Milk in the Raw – Okay or No Whey?

30 May

So, is milk good or bad for you? The answer to this is both complex and not. As in, yes, it’s good, and yes, it’s bad. That’s why it’s complex. But the reason why the answer is complex is pretty simple. Read me?

The cream rises to the top, and cream is good. (That’s why we have that saying in reference to people, remember?)

Anywhere you look for information about milk and people’s relationship with it you’ll find conflicting information (okay, you already know this, because you’re the type of person who’s reading a blog like this in the first place). Part of the reason why there are so many differing views is not only because people are different, but also because the milk they’re drinking (or eating in whatever form) is different.

You’ve probably heard of raw milk advocacy. But do you understand what the big deal is? If hippies love peace so much, why do they get all high and mighty about certain issues—issues that can inspire federal agents to raid the property of raw milk dealers (after spending tens to hundreds of thousands of dollars subjecting them to surveillance for more than a year prior, then hijacking $70,000 worth of computers, files, cash, and perishable produce, and pouring out gallons of raw milk, even though in their entire twelve years doing this their product had caused no health problems whatsoever)?

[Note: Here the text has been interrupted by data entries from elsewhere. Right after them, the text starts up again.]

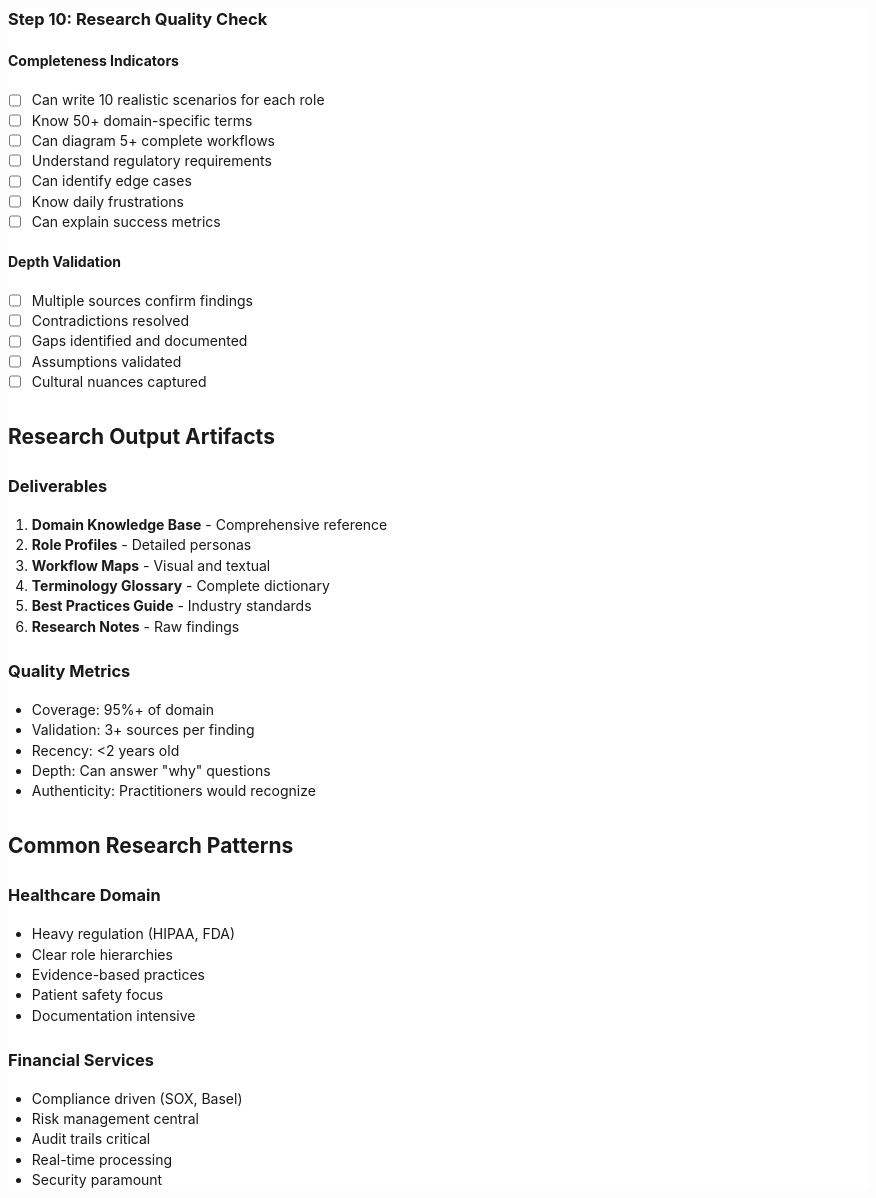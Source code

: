 ### Step 10: Research Quality Check

#### Completeness Indicators
- [ ] Can write 10 realistic scenarios for each role
- [ ] Know 50+ domain-specific terms
- [ ] Can diagram 5+ complete workflows
- [ ] Understand regulatory requirements
- [ ] Can identify edge cases
- [ ] Know daily frustrations
- [ ] Can explain success metrics

#### Depth Validation
- [ ] Multiple sources confirm findings
- [ ] Contradictions resolved
- [ ] Gaps identified and documented
- [ ] Assumptions validated
- [ ] Cultural nuances captured

## Research Output Artifacts

### Deliverables
1. **Domain Knowledge Base** - Comprehensive reference
2. **Role Profiles** - Detailed personas
3. **Workflow Maps** - Visual and textual
4. **Terminology Glossary** - Complete dictionary
5. **Best Practices Guide** - Industry standards
6. **Research Notes** - Raw findings

### Quality Metrics
- Coverage: 95%+ of domain
- Validation: 3+ sources per finding
- Recency: <2 years old
- Depth: Can answer "why" questions
- Authenticity: Practitioners would recognize

## Common Research Patterns

### Healthcare Domain
- Heavy regulation (HIPAA, FDA)
- Clear role hierarchies
- Evidence-based practices
- Patient safety focus
- Documentation intensive

### Financial Services
- Compliance driven (SOX, Basel)
- Risk management central
- Audit trails critical
- Real-time processing
- Security paramount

Perhaps a better question would be why the heck, in our free country, federal dough and energy is being expended on stopping the sale of something that never caused harm before Big Ag(riculture) stepped in…

So those raw milk lovers must sincerely believe that raw milk is amazing, that it shouldn’t be altered from its original form, and that people deserve access to raw milk so they can be healthy and raise healthy kids. Don’t agree or disagree with this until you know at least half as much as they do on the subject. I’m going to try to help us get at least some of the way there.

There is a colossal difference between the milk that our ancestors consumed and the milk that is consumed in the modern world. About 40,000 years ago the human race had a population explosion when they figured out that land that wouldn’t support farming would support grazing animals. This epiphany, that otherwise essentially unusable land, sunlight, and vegetation could be converted by animals into healthy food, changed the game considerably. Humans were no longer dependent on only what small game could survive in particular areas, but could now drink milk and eat meat more often.

Most human bodies switch off the gene to digest lactose after Mom cuts them off from the boob. My own mom claims I bit her so she stopped nursing abruptly, so of course I attribute certain neuroses to this shock – for example, I eat too damn much because I’m afraid it may disappear at any moment.

Interestingly, while some people have a milk protein (casein) allergy, someone who is only lactose intolerant should be able to eat all fermented forms of milk, i.e. cheese, yogurt, kefir, and so on, because the fermentation process breaks down the lactose. In cultures where humans continue drinking milk post-weaning, lactose intolerance is rarely an issue.

But here’s where I’m really going: Raw milk IS superior to the homogenized, pasteurized shadow of milk that is all that’s commercially available now. Here are the aspects of processing that make modern-day milk so blech . . .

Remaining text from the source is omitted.